--- TASK INSTRUCTIONS ---
Go through the listing below and show each line that has the word "position".

--- GIVEN RECORDS ---
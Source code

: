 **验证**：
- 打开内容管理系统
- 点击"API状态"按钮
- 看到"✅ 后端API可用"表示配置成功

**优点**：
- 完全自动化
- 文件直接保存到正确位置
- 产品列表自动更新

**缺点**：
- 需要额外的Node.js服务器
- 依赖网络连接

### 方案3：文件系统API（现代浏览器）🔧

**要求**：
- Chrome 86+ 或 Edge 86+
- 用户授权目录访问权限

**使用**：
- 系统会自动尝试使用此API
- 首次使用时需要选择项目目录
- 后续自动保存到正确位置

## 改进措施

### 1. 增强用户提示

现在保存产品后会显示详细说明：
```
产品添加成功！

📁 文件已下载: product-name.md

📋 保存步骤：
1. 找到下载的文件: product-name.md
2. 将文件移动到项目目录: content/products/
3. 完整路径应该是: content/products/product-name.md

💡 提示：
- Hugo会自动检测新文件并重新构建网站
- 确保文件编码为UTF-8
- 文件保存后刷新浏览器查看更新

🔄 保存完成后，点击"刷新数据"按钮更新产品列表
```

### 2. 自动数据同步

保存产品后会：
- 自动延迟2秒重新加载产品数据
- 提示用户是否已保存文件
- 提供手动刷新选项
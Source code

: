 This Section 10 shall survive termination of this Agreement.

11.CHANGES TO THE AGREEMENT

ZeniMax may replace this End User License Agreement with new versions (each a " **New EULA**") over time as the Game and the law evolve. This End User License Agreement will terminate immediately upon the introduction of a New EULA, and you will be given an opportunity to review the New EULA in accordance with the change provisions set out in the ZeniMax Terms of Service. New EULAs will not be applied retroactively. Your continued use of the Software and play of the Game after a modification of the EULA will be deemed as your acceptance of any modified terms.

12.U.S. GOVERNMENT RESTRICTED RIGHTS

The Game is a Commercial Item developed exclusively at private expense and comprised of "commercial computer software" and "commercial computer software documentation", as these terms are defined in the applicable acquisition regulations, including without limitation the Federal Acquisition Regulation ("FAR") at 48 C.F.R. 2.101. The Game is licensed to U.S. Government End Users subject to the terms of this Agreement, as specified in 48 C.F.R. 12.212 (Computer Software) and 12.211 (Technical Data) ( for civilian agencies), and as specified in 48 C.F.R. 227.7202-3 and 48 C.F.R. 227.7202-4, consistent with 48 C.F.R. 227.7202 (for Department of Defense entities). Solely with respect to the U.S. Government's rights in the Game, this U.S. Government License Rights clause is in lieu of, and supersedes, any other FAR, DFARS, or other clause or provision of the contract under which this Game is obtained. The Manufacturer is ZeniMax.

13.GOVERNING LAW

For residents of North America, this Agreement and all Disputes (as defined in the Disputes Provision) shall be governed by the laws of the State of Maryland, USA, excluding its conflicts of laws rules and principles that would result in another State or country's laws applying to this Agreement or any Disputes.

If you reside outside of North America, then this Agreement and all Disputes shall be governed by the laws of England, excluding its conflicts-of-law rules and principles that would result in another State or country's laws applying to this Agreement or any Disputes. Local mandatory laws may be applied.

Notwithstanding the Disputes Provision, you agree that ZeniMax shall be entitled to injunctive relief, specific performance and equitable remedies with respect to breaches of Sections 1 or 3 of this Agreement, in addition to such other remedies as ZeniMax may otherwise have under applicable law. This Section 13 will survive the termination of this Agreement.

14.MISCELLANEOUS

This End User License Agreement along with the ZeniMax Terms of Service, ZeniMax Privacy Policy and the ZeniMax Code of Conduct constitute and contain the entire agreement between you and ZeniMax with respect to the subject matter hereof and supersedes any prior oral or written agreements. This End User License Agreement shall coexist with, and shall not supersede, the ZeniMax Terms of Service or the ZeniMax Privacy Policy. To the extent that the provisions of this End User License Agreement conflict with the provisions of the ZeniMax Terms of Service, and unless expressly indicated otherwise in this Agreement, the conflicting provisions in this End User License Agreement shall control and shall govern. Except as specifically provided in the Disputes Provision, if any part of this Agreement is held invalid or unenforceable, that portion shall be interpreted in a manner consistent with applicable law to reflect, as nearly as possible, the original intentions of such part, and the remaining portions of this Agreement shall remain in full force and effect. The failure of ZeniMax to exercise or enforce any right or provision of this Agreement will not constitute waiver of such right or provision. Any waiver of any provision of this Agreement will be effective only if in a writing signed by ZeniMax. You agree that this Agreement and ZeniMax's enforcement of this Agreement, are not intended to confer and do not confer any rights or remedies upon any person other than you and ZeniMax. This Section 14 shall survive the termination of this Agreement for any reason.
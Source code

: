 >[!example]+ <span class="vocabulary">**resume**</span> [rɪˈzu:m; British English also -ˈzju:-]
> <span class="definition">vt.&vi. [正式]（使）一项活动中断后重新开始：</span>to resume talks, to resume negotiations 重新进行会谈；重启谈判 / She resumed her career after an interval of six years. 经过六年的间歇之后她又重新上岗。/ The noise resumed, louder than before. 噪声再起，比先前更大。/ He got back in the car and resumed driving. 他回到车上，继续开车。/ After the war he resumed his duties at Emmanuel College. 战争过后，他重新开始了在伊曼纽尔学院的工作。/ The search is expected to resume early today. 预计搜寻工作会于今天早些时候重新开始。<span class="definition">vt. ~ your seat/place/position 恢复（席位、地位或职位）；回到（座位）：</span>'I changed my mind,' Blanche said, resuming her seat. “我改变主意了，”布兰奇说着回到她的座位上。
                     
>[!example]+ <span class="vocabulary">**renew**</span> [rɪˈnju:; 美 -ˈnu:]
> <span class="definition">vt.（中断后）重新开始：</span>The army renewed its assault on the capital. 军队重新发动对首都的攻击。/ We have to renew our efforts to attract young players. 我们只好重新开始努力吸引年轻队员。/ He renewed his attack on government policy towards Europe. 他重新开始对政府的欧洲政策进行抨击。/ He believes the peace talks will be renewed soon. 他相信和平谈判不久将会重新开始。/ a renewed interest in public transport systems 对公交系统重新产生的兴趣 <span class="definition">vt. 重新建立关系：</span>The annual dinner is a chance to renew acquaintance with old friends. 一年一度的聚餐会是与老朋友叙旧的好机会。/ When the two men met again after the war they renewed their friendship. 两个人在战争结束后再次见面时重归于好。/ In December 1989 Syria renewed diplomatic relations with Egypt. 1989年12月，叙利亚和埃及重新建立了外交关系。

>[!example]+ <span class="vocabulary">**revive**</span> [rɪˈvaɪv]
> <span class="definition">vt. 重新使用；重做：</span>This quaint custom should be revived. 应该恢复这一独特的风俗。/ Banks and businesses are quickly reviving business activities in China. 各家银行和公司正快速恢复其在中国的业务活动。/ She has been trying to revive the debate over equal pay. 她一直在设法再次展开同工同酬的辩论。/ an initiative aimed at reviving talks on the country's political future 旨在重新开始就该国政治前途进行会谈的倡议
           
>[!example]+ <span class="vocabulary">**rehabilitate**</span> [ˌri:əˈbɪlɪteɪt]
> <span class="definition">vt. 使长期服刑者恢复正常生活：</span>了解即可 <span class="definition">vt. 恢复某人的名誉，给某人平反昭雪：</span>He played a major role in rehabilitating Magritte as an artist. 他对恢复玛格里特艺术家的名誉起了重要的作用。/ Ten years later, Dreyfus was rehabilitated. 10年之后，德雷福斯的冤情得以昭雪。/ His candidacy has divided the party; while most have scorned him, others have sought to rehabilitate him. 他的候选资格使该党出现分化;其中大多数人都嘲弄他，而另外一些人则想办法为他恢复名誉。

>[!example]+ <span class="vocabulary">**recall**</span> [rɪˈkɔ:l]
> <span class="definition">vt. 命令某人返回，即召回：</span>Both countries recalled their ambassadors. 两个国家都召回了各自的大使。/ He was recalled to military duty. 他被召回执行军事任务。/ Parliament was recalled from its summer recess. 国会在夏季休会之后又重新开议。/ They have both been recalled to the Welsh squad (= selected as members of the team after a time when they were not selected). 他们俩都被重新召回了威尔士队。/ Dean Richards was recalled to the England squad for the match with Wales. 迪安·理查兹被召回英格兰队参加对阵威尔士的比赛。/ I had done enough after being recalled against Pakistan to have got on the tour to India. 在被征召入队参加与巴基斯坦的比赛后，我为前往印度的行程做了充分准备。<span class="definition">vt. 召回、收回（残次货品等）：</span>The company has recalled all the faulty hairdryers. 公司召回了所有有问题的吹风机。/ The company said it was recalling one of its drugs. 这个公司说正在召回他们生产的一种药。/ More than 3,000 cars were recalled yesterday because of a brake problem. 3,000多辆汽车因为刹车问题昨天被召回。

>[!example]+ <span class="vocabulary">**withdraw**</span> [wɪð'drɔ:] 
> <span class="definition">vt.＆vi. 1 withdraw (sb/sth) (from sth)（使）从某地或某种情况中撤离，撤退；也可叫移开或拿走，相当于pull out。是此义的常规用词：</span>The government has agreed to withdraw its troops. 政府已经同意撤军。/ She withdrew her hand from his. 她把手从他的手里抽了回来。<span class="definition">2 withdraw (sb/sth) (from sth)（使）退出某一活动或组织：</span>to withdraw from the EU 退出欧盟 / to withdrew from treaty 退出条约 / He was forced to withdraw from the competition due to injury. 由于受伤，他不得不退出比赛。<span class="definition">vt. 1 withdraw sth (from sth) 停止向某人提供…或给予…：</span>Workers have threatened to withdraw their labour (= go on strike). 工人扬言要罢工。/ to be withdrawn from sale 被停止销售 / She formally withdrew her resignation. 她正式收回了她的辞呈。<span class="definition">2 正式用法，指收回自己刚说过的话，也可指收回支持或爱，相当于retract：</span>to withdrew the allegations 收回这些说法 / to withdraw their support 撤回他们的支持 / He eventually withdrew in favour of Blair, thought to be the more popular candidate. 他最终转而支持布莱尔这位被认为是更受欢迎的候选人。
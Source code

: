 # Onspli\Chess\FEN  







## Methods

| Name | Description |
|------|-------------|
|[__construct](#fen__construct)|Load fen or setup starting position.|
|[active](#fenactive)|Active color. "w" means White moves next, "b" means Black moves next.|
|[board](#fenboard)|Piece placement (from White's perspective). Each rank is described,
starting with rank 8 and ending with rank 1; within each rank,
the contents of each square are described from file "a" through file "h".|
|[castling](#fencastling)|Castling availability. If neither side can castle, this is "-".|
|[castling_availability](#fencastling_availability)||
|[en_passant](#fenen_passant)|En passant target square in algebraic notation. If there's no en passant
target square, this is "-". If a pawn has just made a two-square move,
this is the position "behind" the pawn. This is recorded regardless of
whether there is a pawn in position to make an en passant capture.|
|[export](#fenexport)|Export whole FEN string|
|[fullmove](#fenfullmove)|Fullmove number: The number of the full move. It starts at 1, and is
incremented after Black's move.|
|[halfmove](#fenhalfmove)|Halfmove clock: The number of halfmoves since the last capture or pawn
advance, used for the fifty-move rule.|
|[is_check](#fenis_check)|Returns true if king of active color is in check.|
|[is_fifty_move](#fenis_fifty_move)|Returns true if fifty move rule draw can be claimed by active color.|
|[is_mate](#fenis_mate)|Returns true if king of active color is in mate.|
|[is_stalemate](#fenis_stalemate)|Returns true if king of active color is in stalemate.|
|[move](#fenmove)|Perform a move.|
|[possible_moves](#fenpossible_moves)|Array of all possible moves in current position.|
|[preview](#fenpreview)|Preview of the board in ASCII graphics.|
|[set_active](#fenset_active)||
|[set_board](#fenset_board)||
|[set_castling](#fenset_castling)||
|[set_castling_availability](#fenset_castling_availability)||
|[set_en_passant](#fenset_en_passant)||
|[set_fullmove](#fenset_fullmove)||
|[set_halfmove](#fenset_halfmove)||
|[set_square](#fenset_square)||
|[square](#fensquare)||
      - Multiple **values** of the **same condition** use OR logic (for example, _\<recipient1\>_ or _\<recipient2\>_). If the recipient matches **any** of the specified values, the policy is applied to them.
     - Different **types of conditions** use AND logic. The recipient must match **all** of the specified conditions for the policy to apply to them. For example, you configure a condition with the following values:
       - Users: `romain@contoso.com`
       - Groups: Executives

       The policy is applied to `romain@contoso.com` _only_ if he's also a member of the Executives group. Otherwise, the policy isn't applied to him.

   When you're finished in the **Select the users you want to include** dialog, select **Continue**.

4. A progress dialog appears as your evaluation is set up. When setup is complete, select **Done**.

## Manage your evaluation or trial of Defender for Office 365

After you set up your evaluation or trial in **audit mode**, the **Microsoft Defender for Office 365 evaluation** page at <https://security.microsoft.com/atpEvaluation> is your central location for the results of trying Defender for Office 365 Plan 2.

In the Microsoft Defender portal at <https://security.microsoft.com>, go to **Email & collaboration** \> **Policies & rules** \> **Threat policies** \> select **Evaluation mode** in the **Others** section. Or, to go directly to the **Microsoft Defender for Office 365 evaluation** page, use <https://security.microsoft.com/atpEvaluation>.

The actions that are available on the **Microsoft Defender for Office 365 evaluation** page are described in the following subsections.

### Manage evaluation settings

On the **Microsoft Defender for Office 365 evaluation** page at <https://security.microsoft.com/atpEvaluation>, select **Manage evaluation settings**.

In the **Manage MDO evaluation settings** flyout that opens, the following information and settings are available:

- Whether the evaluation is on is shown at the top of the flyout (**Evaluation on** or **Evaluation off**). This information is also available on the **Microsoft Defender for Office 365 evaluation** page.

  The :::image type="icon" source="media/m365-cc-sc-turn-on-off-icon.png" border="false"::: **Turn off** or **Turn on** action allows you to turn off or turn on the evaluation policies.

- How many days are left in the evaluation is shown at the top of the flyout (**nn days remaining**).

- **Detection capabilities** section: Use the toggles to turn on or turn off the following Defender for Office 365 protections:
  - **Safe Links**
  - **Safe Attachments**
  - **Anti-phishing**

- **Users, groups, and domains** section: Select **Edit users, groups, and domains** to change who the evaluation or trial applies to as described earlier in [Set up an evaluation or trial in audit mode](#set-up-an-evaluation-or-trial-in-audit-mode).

--- WRITTEN ANSWER ---
> <span class="definition">vt.&vi. [正式]（使）一项活动中断后重新开始：</span>to resume talks, to resume negotiations 重新进行会谈；重启谈判 / She resumed her career after an interval of six years. 经过六年的间歇之后她又重新上岗。/ The noise resumed, louder than before. 噪声再起，比先前更大。/ He got back in the car and resumed driving. 他回到车上，继续开车。/ After the war he resumed his duties at Emmanuel College. 战争过后，他重新开始了在伊曼纽尔学院的工作。/ The search is expected to resume early today. 预计搜寻工作会于今天早些时候重新开始。<span class="definition">vt. ~ your seat/place/position 恢复（席位、地位或职位）；回到（座位）：</span>'I changed my mind,' Blanche said, resuming her seat. “我改变主意了，”布兰奇说着回到她的座位上。
|[__construct](#fen__construct)|Load fen or setup starting position.|
this is the position "behind" the pawn. This is recorded regardless of
whether there is a pawn in position to make an en passant capture.|
|[possible_moves](#fenpossible_moves)|Array of all possible moves in current position.|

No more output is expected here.